Gunung Maras yang dilihat dari Desa Pangkalniur, Kabupaten Bangka, Kepulauan Bangka Belitung. Foto: Nopri Ismi/Mongabay Indonesia

 

Mengapa dilarang?

“Sebab jika hutan di bukit tersebut rusak, akan datang bencana, seperti tanah longsor dan banjir. Itu yang saya pahami dari amanah para leluhur kami untuk tidak masuk [dilarang] ke hutan tersebut, sehingga tidak rusak,” katanya.

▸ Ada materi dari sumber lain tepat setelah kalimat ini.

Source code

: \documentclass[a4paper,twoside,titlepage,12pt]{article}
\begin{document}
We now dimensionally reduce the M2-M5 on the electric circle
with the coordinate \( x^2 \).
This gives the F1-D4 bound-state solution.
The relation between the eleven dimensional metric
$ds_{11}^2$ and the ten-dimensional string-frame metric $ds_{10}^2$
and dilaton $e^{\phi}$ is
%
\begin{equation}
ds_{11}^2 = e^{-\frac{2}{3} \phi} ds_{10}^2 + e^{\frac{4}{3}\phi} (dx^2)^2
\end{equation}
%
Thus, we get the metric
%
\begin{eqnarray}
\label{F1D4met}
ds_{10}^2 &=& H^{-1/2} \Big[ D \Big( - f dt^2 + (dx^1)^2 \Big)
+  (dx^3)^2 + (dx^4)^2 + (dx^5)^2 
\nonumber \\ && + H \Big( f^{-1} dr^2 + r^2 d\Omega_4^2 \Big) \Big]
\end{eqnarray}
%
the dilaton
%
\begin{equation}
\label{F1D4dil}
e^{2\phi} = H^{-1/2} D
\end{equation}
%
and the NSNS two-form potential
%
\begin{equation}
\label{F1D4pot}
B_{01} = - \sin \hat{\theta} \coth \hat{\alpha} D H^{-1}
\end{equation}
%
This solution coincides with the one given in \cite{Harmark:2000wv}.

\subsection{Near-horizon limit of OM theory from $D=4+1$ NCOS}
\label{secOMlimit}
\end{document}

Toha menjelaskan, hampir semua bukit di sekitar Dusun Pejem menjadi wilayah larangan. “Tapi yang paling dilarang adalah Bukit Tabun,” jelasnya.

Masyarakat Suku Lom sangat sayang pada pohon. Tidak ada bagian dari pohon dibuang. “Makanya, kulit kayu pohon pun kami gunakan untuk dinding rumah,” ujarnya.

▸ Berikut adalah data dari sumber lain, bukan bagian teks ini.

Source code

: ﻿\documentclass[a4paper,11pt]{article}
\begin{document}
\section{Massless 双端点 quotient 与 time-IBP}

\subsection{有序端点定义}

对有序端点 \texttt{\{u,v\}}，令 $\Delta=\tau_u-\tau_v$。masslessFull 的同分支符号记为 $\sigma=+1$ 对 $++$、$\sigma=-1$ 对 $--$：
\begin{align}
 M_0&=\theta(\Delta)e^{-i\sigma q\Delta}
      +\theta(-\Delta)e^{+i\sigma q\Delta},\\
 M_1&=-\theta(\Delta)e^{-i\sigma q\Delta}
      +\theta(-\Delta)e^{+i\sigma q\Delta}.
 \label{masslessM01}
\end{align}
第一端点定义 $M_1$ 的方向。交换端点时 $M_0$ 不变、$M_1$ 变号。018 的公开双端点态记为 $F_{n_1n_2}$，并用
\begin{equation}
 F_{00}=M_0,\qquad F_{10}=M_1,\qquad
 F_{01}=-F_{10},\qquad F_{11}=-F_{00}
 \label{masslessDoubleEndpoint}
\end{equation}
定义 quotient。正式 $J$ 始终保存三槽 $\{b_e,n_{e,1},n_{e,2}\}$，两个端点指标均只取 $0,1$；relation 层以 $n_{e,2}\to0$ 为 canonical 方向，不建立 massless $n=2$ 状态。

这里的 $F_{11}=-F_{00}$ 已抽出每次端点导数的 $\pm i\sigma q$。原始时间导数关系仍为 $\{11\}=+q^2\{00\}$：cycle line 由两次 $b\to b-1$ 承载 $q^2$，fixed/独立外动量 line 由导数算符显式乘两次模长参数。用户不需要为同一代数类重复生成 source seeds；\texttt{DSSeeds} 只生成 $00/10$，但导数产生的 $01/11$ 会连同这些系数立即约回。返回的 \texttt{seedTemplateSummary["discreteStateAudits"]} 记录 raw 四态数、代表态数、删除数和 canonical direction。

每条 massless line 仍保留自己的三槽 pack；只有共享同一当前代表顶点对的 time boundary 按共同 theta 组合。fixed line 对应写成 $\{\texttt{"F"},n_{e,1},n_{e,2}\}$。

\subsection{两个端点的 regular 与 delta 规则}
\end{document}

“Pohon-pohon yang berfungsi baik sebagai penjaga air, seperti pohon ara [beringin] tidak pernah kami tebang. Selain itu, setelah menebang pohon, kami juga wajib menanam. Makanya, hutan yang sudah kami gunakan untuk berladang, akhirnya menjadi kelekak yakni kebun yang ditumbuhi buahan seperti durian, manggis, dan lainnya,” lanjutnya.

Baca juga: Perairan Tuing yang Dijaga Suku Lom, Kini Terancam Tambang Timah

 

Bukit Penyabung Desa Pelangas, Kabupaten Bangka Barat, menjadi hutan larangan Suku Jerieng. Foto: Nopri Ismi/Mongabay Indonesia

 

Ali Alfandi [48], tokoh muda masyarakat adat di Dusun Pejem, menjelaskan tidak ada ritual khusus di bukit-bukit larangan tersebut. “Tidak ada ritual, tapi kita tidak berani mengganggu hutan di bukit tersebut. Dilarang pasti ada hal negatif yang perlu dihindar,” ujarnya.

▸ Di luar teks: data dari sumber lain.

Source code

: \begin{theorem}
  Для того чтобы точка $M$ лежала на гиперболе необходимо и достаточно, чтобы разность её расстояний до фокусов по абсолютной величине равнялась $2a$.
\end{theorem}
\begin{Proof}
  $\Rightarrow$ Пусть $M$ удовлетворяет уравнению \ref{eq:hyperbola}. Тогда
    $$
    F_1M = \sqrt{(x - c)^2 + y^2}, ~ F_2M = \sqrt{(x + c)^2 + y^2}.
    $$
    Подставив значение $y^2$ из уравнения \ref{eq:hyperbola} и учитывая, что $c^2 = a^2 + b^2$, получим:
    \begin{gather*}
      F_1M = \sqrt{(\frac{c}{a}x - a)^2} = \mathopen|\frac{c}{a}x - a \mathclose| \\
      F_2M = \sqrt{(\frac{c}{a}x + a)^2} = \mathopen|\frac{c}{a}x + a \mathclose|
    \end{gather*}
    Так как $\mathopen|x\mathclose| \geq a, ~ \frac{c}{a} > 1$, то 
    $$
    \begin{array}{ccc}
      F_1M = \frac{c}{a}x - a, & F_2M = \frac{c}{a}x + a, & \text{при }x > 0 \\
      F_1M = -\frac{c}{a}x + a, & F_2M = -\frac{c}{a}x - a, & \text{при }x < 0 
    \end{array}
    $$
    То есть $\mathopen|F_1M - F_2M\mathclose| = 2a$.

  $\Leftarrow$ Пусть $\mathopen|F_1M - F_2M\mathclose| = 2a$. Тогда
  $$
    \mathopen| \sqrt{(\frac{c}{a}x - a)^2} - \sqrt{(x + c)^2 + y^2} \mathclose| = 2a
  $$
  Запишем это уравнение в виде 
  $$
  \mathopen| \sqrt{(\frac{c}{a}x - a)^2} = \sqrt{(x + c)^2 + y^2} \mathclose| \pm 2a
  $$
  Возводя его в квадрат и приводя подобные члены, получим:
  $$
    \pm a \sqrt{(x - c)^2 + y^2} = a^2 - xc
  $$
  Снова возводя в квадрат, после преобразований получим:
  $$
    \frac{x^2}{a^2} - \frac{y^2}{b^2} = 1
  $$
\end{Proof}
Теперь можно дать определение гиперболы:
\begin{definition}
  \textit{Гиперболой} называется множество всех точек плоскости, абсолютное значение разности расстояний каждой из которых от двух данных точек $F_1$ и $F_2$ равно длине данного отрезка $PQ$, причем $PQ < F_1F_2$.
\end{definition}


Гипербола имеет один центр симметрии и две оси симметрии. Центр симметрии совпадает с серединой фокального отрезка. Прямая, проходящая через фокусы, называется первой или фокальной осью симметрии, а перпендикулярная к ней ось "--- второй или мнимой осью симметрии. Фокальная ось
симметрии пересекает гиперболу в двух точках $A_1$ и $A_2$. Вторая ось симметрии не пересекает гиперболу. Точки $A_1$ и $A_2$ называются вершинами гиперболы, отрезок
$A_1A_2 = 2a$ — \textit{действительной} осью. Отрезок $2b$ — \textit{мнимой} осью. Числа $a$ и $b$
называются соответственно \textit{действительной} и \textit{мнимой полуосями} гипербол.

Dusun Pejem berada di pesisir pantai. Mereka hidup sebagai orang bahari. Mereka bukan hanya mencari ikan di laut, juga berkebun dan bertani. Mereka menanam padi [ladang], berkebun lada, dan sebagian mulai berkebun sawit dengan luasan terbatas.

Namun maraknya aktivitas penambangan timah dan perkebunan sawit, membuat banyak ruang hidup Suku Lom terampas atau hilang.

Berdasarkan pemantauan Mongabay Indonesia, di sekitar Dusun Pejem terlihat lahan eks penambangan timah, juga pertambakan udang dan perkebunan sawit.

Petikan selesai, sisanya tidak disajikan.